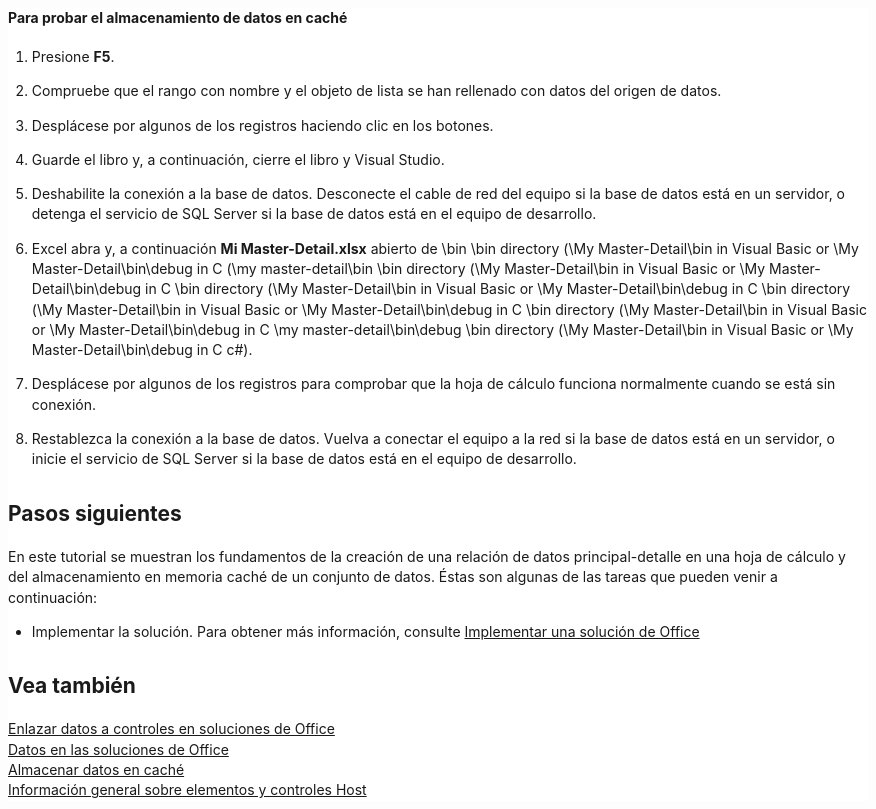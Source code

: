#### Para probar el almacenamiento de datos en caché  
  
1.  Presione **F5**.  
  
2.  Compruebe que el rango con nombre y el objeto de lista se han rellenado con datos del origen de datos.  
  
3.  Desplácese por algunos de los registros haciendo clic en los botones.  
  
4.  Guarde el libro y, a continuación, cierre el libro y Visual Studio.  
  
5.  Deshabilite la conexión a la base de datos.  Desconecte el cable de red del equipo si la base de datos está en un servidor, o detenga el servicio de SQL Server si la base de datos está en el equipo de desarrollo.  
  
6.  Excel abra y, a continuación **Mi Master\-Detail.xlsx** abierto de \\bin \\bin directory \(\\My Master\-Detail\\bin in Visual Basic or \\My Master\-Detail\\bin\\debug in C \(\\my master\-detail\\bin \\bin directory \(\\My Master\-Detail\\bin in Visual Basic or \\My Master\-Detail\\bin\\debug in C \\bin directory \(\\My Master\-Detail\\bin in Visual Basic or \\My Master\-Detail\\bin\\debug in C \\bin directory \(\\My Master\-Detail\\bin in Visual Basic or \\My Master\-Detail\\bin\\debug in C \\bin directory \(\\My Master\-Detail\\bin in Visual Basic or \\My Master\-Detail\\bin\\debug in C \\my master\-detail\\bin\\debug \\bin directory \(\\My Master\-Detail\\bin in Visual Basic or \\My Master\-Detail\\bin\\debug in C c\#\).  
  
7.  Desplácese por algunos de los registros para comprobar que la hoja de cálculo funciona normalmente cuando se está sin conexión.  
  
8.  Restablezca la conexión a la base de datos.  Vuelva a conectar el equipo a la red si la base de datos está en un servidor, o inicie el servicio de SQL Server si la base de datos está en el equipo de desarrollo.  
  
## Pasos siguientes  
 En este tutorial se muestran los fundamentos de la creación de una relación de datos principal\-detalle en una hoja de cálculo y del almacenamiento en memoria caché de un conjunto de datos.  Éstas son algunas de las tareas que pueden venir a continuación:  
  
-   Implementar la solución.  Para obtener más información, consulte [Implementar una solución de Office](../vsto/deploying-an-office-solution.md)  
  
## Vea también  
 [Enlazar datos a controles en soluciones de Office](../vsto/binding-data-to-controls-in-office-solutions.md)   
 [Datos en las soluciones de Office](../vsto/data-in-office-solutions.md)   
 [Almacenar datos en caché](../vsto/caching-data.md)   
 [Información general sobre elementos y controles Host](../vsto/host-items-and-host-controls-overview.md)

* * *

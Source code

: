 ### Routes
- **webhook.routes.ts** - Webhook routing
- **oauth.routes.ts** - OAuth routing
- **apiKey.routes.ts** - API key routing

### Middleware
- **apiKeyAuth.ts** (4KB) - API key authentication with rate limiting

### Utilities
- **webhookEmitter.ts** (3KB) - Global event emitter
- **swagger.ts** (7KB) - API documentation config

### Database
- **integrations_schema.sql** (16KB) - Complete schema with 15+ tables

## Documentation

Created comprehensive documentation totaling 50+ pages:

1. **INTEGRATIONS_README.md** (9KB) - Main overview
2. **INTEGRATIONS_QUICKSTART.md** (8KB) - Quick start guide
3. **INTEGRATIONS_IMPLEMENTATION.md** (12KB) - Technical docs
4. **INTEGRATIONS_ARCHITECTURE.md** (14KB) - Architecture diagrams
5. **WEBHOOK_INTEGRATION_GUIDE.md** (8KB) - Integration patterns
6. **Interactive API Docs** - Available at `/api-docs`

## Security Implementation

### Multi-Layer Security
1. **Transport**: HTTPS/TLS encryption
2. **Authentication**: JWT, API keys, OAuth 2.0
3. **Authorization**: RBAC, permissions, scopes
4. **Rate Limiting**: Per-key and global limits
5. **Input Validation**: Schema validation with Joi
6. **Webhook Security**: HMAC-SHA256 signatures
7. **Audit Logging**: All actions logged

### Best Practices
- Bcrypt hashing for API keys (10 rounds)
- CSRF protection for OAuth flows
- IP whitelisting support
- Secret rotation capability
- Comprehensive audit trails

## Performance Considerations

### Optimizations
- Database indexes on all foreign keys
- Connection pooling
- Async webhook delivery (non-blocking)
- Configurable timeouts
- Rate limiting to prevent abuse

Exercise directions: Return all lines of the material above in which "almacenamiento" occurs.

Written answer:
:#### Para probar el almacenamiento de datos en caché  
 En este tutorial se muestran los fundamentos de la creación de una relación de datos principal\-detalle en una hoja de cálculo y del almacenamiento en memoria caché de un conjunto de datos.  Éstas son algunas de las tareas que pueden venir a continuación:  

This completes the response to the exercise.